● **RECORDED INFORMATION**:
= = = =

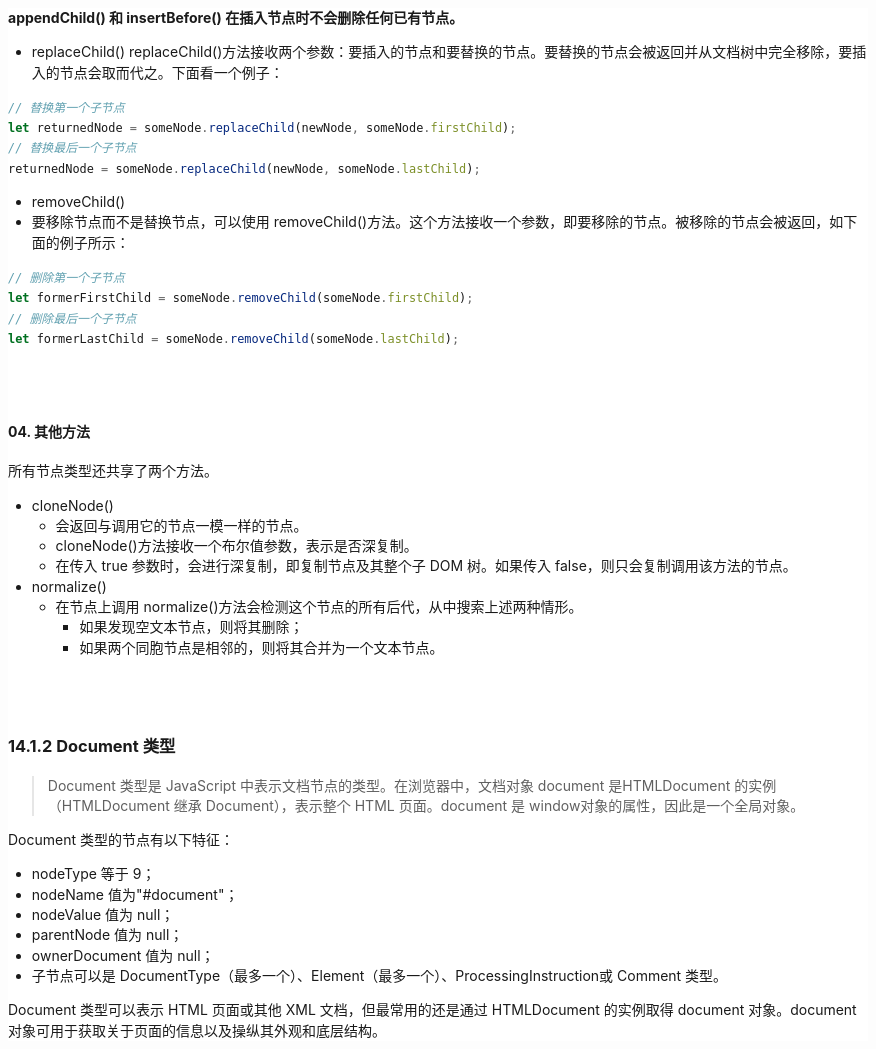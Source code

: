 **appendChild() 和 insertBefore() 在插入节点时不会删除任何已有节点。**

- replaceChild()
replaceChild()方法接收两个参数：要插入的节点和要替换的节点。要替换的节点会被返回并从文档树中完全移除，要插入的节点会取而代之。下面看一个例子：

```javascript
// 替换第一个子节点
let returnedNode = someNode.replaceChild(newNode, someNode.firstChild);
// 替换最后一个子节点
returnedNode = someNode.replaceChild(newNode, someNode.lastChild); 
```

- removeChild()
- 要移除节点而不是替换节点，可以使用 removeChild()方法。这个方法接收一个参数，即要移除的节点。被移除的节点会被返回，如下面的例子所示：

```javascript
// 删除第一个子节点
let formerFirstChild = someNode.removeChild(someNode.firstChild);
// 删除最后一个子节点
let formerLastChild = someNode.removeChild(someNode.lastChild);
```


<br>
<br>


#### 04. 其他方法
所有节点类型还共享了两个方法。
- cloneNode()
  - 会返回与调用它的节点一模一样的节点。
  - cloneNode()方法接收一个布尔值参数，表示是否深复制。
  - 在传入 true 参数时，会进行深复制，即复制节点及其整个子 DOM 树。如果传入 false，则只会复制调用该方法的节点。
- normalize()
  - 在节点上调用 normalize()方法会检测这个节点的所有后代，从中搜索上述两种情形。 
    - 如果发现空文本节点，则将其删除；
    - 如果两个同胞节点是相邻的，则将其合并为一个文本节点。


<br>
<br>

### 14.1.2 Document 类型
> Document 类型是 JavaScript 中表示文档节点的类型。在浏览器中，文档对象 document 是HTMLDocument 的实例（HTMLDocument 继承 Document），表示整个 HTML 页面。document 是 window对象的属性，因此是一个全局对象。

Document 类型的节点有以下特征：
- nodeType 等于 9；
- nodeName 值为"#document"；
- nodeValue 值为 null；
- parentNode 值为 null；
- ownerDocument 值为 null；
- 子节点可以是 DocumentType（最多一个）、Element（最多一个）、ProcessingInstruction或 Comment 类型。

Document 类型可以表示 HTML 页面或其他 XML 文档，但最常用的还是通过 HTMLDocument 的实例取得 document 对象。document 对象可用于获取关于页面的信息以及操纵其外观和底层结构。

= = = =

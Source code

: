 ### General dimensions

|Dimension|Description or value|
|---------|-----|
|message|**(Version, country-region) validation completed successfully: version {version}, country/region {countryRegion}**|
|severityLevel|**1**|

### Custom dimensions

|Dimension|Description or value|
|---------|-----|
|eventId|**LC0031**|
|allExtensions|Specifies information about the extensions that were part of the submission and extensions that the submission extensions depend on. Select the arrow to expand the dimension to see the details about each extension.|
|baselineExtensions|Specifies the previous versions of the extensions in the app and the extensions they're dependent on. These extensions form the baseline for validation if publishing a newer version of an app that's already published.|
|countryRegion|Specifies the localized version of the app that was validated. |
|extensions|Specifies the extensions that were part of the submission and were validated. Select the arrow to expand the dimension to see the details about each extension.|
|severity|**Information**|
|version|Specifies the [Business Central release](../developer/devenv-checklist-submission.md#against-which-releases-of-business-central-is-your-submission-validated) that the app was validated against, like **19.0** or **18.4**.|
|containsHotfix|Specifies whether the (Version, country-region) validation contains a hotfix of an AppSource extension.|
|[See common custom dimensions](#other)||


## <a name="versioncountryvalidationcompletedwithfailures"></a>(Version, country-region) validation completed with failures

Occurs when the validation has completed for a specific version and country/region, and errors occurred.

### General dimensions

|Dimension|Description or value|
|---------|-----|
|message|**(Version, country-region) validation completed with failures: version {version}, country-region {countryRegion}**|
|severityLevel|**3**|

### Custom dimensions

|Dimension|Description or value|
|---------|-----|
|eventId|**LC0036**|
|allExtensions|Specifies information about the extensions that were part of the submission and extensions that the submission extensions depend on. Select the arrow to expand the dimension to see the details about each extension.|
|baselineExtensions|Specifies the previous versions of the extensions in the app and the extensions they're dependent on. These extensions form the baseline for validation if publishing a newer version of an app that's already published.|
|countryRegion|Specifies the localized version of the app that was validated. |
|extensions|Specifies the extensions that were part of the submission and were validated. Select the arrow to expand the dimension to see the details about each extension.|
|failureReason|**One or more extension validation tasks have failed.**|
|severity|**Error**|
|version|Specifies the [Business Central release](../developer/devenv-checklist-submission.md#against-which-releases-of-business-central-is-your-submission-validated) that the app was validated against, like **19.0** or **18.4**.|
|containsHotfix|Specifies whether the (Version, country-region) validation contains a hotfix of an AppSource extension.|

= = = =

● **WHAT YOU WILL DO**:
Return all lines of the data in which the string "normalize" appears.

● **PROBLEM SOLUTION**:
- normalize()
  - 在节点上调用 normalize()方法会检测这个节点的所有后代，从中搜索上述两种情形。 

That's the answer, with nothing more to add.